PARK CITY, Utah (AP) — A Utah woman was convicted Monday of aggravated murder after poisoning her husband with fentanyl and self-publishing a children’s book about coping with grief.
Prosecutors say Kouri Richins slipped five times the lethal dose of the synthetic opioid into a cocktail that Eric Richins drank in March 2022 at their home outside the ski town of Park City. They say Richins was $4.5 million in debt and falsely believed that when her husband died, she would inherit his estate worth more than $4 million. They also say she was planning a future with another man she was seeing on the side.
Richins stared at the floor and took deep breaths as the judge read the verdict.
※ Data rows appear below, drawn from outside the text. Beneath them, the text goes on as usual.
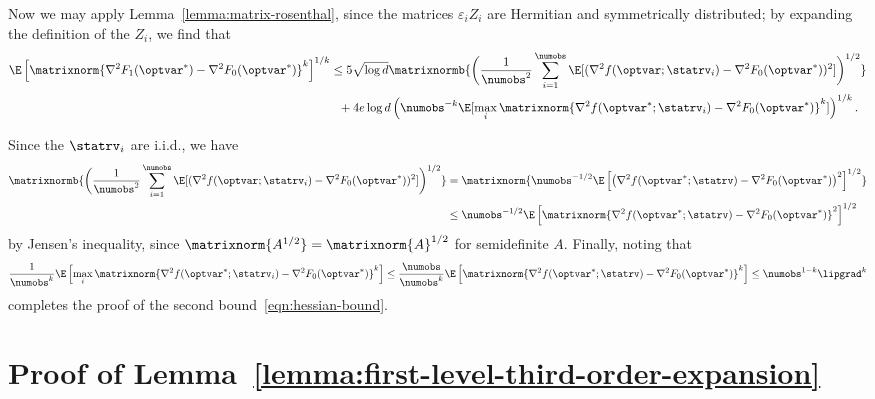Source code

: \documentclass[11pt,twoside]{article}
\theoremstyle{definition}
\begin{document}
Now we may apply Lemma~\ref{lemma:matrix-rosenthal}, since the
matrices $\varepsilon_i Z_i$ are Hermitian and symmetrically
distributed; by expanding the
definition of the $Z_i$, we find that
\begin{align*}
  \E\left[\matrixnorm{\nabla^2 F_1(\optvar^*)
        - \nabla^2 F_0(\optvar^*)}^k\right]^{1/k}
  & \le 5 \sqrt{\log d}
  \matrixnormb{\bigg(\frac{1}{\numobs^2} \sum_{i=1}^\numobs
    \E[(\nabla^2 f(\optvar; \statrv_i) - \nabla^2 F_0(\optvar^*))^2]
    \bigg)^{1/2}} \\
  & ~~ + 4 e \log d \left(\numobs^{-k} \E[\max_i
    \matrixnorm{\nabla^2 f(\optvar^*; \statrv_i)
      - \nabla^2 F_0(\optvar^*)}^k]\right)^{1/k}.
\end{align*}

Since the $\statrv_i$ are i.i.d., we have
\begin{align*}
  \matrixnormb{\bigg(\frac{1}{\numobs^2} \sum_{i=1}^\numobs
    \E[(\nabla^2 f(\optvar; \statrv_i) - \nabla^2 F_0(\optvar^*))^2]
    \bigg)^{1/2}}
  & = \matrixnorm{\numobs^{-1/2} \E\left[\left(
      \nabla^2 f(\optvar^*; \statrv) - \nabla^2 F_0(\optvar^*)\right)^2
      \right]^{1/2}} \\
  & \le \numobs^{-1/2} \E\left[\matrixnorm{\nabla^2 f(\optvar^*; \statrv)
      - \nabla^2 F_0(\optvar^*)}^2\right]^{1/2}
\end{align*}
by Jensen's inequality, since $\matrixnorm{A^{1/2}} = \matrixnorm{A}^{1/2}$
for semidefinite $A$.
Finally, noting that
\begin{equation*}
  \frac{1}{\numobs^{k}}
  \E\left[\max_i \matrixnorm{\nabla^2 f(\optvar^*; \statrv_i) - \nabla^2 F_0(
      \optvar^*)}^k\right]
  \le \frac{\numobs}{\numobs^{k}} \E\left[
    \matrixnorm{\nabla^2 f(\optvar^*; \statrv) - \nabla^2 F_0(
      \optvar^*)}^k\right]
  \le \numobs^{1-k} \lipgrad^k
\end{equation*}
completes the proof of the second bound~\eqref{eqn:hessian-bound}.






\section{Proof of Lemma~\ref{lemma:first-level-third-order-expansion}}
\label{sec:proof-third-order-expansion}
\end{document}
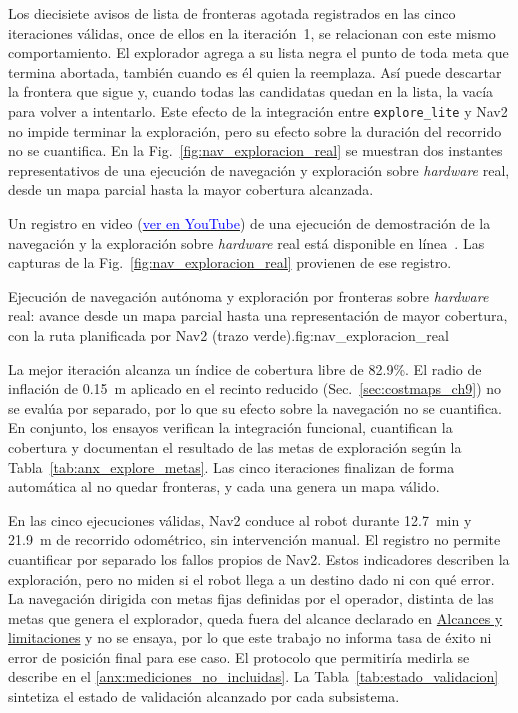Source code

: Los diecisiete avisos de lista de fronteras agotada registrados en las cinco
iteraciones válidas, once de ellos en la iteración~1, se relacionan con este
mismo comportamiento. El explorador agrega a su lista negra el punto de toda
meta que termina abortada, también cuando es él quien la reemplaza. Así puede
descartar la frontera que sigue y, cuando todas las candidatas quedan
en la lista, la vacía para volver a intentarlo. Este efecto de la integración
entre \texttt{explore\_lite} y Nav2 no impide terminar la exploración, pero su
efecto sobre la duración del recorrido no se cuantifica. En la Fig.~\ref{fig:nav_exploracion_real} se muestran dos instantes representativos de una ejecución de navegación y exploración sobre \textit{hardware} real, desde un mapa parcial hasta la mayor cobertura alcanzada.

Un registro en video (\href{https://www.youtube.com/watch?v=iTTC10eGDmc}{\textcolor{blue}{ver en YouTube}}) de una ejecución de demostración de la navegación y la exploración sobre \textit{hardware} real está disponible en línea~\citep{valderas2026video}. Las capturas de la Fig.~\ref{fig:nav_exploracion_real} provienen de ese registro.

\begin{utemMultiFigurePropia}{Ejecución de navegación autónoma y exploración por fronteras sobre \textit{hardware} real: avance desde un mapa parcial hasta una representación de mayor cobertura, con la ruta planificada por Nav2 (trazo verde).}{fig:nav_exploracion_real}
\hfill
{}
\end{utemMultiFigurePropia}

La mejor iteración alcanza un índice de cobertura libre de 82.9\%. El
radio de inflación de 0.15~m aplicado en el recinto reducido
(Sec.~\ref{sec:costmaps_ch9}) no se evalúa por separado, por lo que su efecto
sobre la navegación no se cuantifica. En conjunto, los ensayos verifican la integración funcional, cuantifican la
cobertura y documentan el resultado de las metas de exploración según la
Tabla~\ref{tab:anx_explore_metas}. Las cinco iteraciones finalizan de forma
automática al no quedar fronteras, y cada una genera un mapa válido.

En las cinco ejecuciones válidas, Nav2 conduce al robot durante 12.7~min y
21.9~m de recorrido odométrico, sin intervención manual. El registro no permite
cuantificar por separado los fallos propios de Nav2. Estos indicadores describen la
exploración, pero no miden si el robot llega a un destino dado ni con qué
error. La navegación dirigida con metas fijas definidas por el operador,
distinta de las metas que genera el explorador, queda fuera del alcance
declarado en \hyperref[sec:alcances]{Alcances y limitaciones} y no se
ensaya, por lo que este trabajo no informa tasa de éxito ni error de posición
final para ese caso. El protocolo que permitiría medirla se describe en el
\ref{anx:mediciones_no_incluidas}. La Tabla~\ref{tab:estado_validacion}
sintetiza el estado de validación alcanzado por cada subsistema.

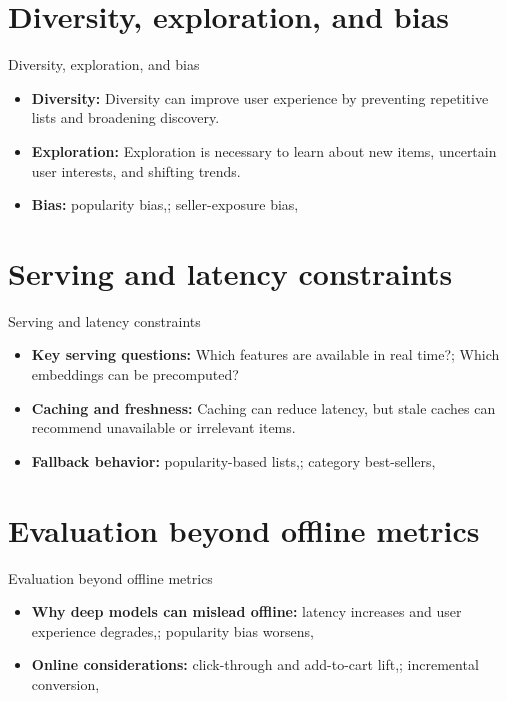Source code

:\documentclass[aspectratio=169]{beamer}
\begin{document}
\section{Diversity, exploration, and bias}

\begin{frame}{Diversity, exploration, and bias}
  \begin{itemize}
    \item \textbf{Diversity:} Diversity can improve user experience by preventing repetitive lists and broadening discovery.
    \item \textbf{Exploration:} Exploration is necessary to learn about new items, uncertain user interests, and shifting trends.
    \item \textbf{Bias:} popularity bias,; seller-exposure bias,
  \end{itemize}
\end{frame}

\section{Serving and latency constraints}

\begin{frame}{Serving and latency constraints}
  \begin{itemize}
    \item \textbf{Key serving questions:} Which features are available in real time?; Which embeddings can be precomputed?
    \item \textbf{Caching and freshness:} Caching can reduce latency, but stale caches can recommend unavailable or irrelevant items.
    \item \textbf{Fallback behavior:} popularity-based lists,; category best-sellers,
  \end{itemize}
\end{frame}

\section{Evaluation beyond offline metrics}

\begin{frame}{Evaluation beyond offline metrics}
  \begin{itemize}
    \item \textbf{Why deep models can mislead offline:} latency increases and user experience degrades,; popularity bias worsens,
    \item \textbf{Online considerations:} click-through and add-to-cart lift,; incremental conversion,
  \end{itemize}
\end{frame}
\end{document}
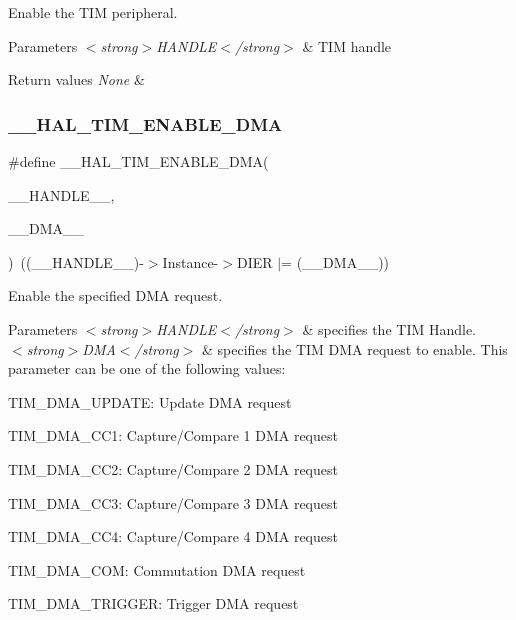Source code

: Enable the T\+IM peripheral. 


\begin{DoxyParams}{Parameters}
{\em $<$strong$>$\+H\+A\+N\+D\+L\+E$<$/strong$>$} & T\+IM handle \\
\hline
\end{DoxyParams}

\begin{DoxyRetVals}{Return values}
{\em None} & \\
\hline
\end{DoxyRetVals}
\mbox{\label{group___t_i_m___exported___macros_gabb91ccd46cd7204c87170a1ea5b38135}} 
\subsubsection{\texorpdfstring{\_\_HAL\_TIM\_ENABLE\_DMA}{\_\_HAL\_TIM\_ENABLE\_DMA}}
{\footnotesize\ttfamily \#define \+\_\+\+\_\+\+H\+A\+L\+\_\+\+T\+I\+M\+\_\+\+E\+N\+A\+B\+L\+E\+\_\+\+D\+MA(\begin{DoxyParamCaption}\item[{}]{\+\_\+\+\_\+\+H\+A\+N\+D\+L\+E\+\_\+\+\_\+,  }\item[{}]{\+\_\+\+\_\+\+D\+M\+A\+\_\+\+\_\+ }\end{DoxyParamCaption})~((\+\_\+\+\_\+\+H\+A\+N\+D\+L\+E\+\_\+\+\_\+)-\/$>$Instance-\/$>$D\+I\+ER $\vert$= (\+\_\+\+\_\+\+D\+M\+A\+\_\+\+\_\+))}



Enable the specified D\+MA request. 


\begin{DoxyParams}{Parameters}
{\em $<$strong$>$\+H\+A\+N\+D\+L\+E$<$/strong$>$} & specifies the T\+IM Handle. \\
\hline
{\em $<$strong$>$\+D\+M\+A$<$/strong$>$} & specifies the T\+IM D\+MA request to enable. This parameter can be one of the following values\+: \begin{DoxyItemize}
\item T\+I\+M\+\_\+\+D\+M\+A\+\_\+\+U\+P\+D\+A\+TE\+: Update D\+MA request \item T\+I\+M\+\_\+\+D\+M\+A\+\_\+\+C\+C1\+: Capture/\+Compare 1 D\+MA request \item T\+I\+M\+\_\+\+D\+M\+A\+\_\+\+C\+C2\+: Capture/\+Compare 2 D\+MA request \item T\+I\+M\+\_\+\+D\+M\+A\+\_\+\+C\+C3\+: Capture/\+Compare 3 D\+MA request \item T\+I\+M\+\_\+\+D\+M\+A\+\_\+\+C\+C4\+: Capture/\+Compare 4 D\+MA request \item T\+I\+M\+\_\+\+D\+M\+A\+\_\+\+C\+OM\+: Commutation D\+MA request \item T\+I\+M\+\_\+\+D\+M\+A\+\_\+\+T\+R\+I\+G\+G\+ER\+: Trigger D\+MA request \end{DoxyItemize}
\\
\hline
\end{DoxyParams}


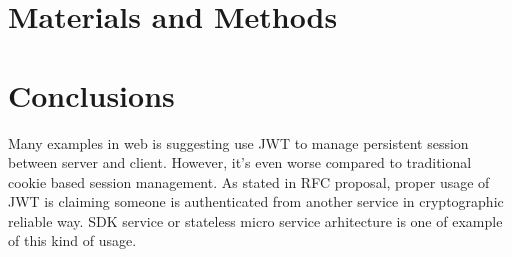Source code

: \documentclass[journal,article,submit,moreauthors,pdftex,10pt,a4paper]{mdpi}
\begin{document}
\section{Materials and Methods}




\section{Conclusions}
Many examples in web is suggesting use JWT to manage persistent session between server and client. However, it's even worse compared to traditional cookie based session management. As stated in RFC proposal, proper usage of JWT is claiming someone is authenticated from another service in cryptographic reliable way. SDK service or stateless micro service arhitecture is one of example of this kind of usage.

\vspace{6pt} 

\end{document}
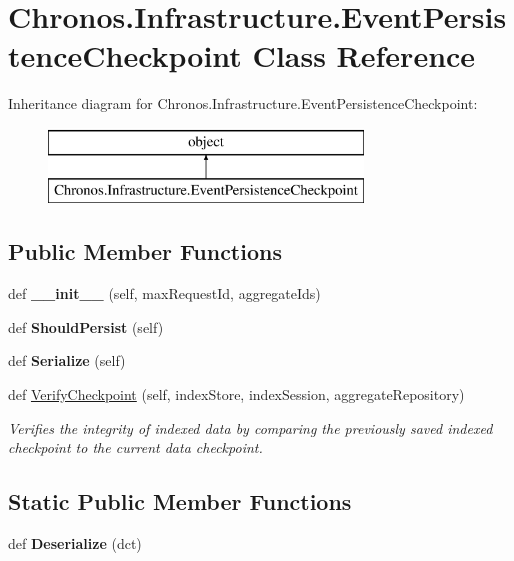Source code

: \hypertarget{classChronos_1_1Infrastructure_1_1EventPersistenceCheckpoint}{}\section{Chronos.\+Infrastructure.\+Event\+Persistence\+Checkpoint Class Reference}
\label{classChronos_1_1Infrastructure_1_1EventPersistenceCheckpoint}
Inheritance diagram for Chronos.\+Infrastructure.\+Event\+Persistence\+Checkpoint\+:\begin{figure}[H]
\begin{center}
\leavevmode
\includegraphics[height=2.000000cm]{classChronos_1_1Infrastructure_1_1EventPersistenceCheckpoint}
\end{center}
\end{figure}
\subsection*{Public Member Functions}
\begin{DoxyCompactItemize}
\item 
def {\bfseries \+\_\+\+\_\+init\+\_\+\+\_\+} (self, max\+Request\+Id, aggregate\+Ids)
\item 
def {\bfseries Should\+Persist} (self)
\item 
def {\bfseries Serialize} (self)
\item 
def \hyperlink{group__Chronos_ga53d19167c4fc3cba7bb55c84ccdefbcd}{Verify\+Checkpoint} (self, index\+Store, index\+Session, aggregate\+Repository)
\begin{DoxyCompactList}\small\item\em Verifies the integrity of indexed data by comparing the previously saved indexed checkpoint to the current data checkpoint. \end{DoxyCompactList}\end{DoxyCompactItemize}
\subsection*{Static Public Member Functions}
\begin{DoxyCompactItemize}
\item 
def {\bfseries Deserialize} (dct)
\end{DoxyCompactItemize}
The jury deliberated for less than three hours. Afterward, family members on both sides of the case left the courtroom hugging and crying.
She was also convicted of other felony charges, including an attempted murder charge in what authorities alleged was another effort to poison her husband weeks earlier on Valentine’s Day with a fentanyl-laced sandwich that made him break out in hives and black out. Jurors also found Richins guilty of fraudulently claiming insurance benefits after his death.